Action item
Each line of the listing that contains the word "commit" is to be copied.

════

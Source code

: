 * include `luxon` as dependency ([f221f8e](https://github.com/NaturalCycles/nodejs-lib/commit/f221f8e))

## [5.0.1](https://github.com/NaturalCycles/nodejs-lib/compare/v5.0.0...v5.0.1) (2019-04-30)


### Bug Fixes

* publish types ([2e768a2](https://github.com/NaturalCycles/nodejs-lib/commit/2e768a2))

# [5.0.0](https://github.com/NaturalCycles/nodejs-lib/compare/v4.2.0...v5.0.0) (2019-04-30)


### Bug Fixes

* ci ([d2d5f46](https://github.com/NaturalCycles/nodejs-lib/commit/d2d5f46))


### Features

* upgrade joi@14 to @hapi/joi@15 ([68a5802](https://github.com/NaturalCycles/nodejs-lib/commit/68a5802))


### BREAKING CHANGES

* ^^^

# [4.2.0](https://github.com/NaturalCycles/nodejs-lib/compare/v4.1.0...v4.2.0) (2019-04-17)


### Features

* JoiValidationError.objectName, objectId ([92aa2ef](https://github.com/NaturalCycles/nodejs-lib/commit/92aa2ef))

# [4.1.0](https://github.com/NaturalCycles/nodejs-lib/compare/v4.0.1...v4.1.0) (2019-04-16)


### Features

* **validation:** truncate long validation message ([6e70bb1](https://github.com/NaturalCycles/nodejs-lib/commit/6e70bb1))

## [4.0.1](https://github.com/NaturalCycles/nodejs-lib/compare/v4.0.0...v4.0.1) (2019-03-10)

════

Completed task
: * include `luxon` as dependency ([f221f8e](https://github.com/NaturalCycles/nodejs-lib/commit/f221f8e))
* publish types ([2e768a2](https://github.com/NaturalCycles/nodejs-lib/commit/2e768a2))
* ci ([d2d5f46](https://github.com/NaturalCycles/nodejs-lib/commit/d2d5f46))
* upgrade joi@14 to @hapi/joi@15 ([68a5802](https://github.com/NaturalCycles/nodejs-lib/commit/68a5802))
* JoiValidationError.objectName, objectId ([92aa2ef](https://github.com/NaturalCycles/nodejs-lib/commit/92aa2ef))
* **validation:** truncate long validation message ([6e70bb1](https://github.com/NaturalCycles/nodejs-lib/commit/6e70bb1))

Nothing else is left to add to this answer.